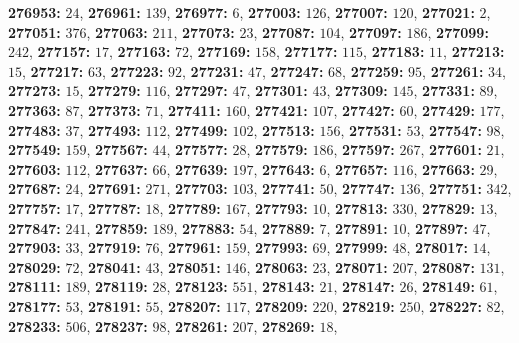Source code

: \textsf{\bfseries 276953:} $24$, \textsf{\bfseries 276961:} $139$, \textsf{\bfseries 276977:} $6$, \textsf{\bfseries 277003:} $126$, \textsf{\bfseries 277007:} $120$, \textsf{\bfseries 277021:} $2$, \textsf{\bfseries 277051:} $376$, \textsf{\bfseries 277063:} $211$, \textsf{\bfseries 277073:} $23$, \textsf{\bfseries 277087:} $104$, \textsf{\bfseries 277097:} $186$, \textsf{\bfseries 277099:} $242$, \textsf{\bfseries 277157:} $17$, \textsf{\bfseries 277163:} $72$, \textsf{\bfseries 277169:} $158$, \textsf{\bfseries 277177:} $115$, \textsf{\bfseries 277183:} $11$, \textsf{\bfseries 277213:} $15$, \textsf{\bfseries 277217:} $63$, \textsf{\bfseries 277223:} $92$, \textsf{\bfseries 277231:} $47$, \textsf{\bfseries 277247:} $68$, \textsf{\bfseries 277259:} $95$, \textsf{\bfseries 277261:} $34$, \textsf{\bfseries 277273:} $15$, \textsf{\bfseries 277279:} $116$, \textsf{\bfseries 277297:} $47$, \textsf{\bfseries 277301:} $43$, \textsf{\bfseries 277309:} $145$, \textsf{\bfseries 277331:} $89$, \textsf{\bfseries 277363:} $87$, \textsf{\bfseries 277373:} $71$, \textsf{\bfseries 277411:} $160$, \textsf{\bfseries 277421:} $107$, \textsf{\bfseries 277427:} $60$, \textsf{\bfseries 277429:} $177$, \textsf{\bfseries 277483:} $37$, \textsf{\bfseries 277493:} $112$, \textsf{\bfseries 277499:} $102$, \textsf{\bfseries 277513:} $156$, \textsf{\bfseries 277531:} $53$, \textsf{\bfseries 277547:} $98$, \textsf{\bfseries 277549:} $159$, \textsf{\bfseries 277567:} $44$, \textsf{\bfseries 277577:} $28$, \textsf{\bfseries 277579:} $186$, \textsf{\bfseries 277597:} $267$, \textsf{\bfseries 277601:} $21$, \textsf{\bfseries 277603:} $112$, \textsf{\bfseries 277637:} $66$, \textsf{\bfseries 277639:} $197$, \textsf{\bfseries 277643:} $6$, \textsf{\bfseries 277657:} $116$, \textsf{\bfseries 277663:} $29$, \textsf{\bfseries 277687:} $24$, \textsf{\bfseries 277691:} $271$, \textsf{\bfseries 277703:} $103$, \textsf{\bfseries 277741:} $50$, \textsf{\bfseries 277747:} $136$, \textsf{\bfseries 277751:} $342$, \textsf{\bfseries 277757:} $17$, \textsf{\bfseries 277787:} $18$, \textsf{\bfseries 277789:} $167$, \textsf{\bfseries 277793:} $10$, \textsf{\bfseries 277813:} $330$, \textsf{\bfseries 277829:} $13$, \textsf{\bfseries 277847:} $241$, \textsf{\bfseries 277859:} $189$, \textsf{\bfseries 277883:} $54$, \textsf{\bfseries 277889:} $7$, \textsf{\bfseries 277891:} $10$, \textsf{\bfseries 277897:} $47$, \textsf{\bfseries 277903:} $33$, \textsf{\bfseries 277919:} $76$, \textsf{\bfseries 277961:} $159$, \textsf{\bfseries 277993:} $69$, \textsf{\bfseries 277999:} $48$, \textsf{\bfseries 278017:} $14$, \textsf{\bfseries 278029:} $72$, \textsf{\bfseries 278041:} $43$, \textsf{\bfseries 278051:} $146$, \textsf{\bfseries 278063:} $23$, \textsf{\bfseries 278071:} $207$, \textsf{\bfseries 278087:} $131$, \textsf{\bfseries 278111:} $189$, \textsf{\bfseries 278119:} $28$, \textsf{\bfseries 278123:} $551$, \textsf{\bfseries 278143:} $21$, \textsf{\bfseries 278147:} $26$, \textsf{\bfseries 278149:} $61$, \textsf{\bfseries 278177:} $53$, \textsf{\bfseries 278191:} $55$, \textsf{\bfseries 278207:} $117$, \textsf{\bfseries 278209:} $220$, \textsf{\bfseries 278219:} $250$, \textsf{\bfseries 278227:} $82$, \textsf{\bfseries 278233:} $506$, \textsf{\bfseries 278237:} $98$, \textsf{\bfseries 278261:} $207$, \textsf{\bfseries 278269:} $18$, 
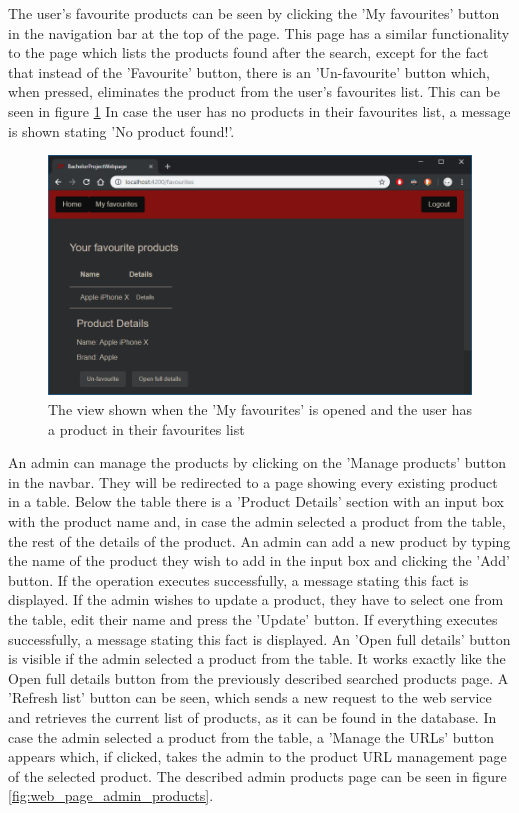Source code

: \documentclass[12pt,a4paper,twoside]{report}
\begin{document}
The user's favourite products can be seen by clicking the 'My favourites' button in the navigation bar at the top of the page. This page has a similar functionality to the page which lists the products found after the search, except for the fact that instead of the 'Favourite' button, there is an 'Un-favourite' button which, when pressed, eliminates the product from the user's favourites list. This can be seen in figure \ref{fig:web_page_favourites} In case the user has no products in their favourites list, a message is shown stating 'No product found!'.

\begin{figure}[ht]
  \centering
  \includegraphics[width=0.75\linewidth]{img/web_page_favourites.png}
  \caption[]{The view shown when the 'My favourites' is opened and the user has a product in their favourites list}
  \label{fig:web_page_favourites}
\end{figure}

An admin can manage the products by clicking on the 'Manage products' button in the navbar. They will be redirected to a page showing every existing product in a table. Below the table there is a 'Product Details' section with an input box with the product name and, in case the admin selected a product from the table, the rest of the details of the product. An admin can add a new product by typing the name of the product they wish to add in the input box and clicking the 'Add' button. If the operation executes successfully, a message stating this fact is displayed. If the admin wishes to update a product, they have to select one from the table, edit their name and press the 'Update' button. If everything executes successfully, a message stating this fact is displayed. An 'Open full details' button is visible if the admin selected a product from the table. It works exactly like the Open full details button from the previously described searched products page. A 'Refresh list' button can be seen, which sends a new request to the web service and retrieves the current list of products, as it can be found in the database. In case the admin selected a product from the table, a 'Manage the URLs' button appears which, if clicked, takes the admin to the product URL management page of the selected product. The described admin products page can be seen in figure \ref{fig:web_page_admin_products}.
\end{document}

::::::::::

▸ Task description: Find the word "user" in the entries, and copy every line it shows up in.

▸ Result for this exercise:
The user's favourite products can be seen by clicking the 'My favourites' button in the navigation bar at the top of the page. This page has a similar functionality to the page which lists the products found after the search, except for the fact that instead of the 'Favourite' button, there is an 'Un-favourite' button which, when pressed, eliminates the product from the user's favourites list. This can be seen in figure \ref{fig:web_page_favourites} In case the user has no products in their favourites list, a message is shown stating 'No product found!'.
  \caption[]{The view shown when the 'My favourites' is opened and the user has a product in their favourites list}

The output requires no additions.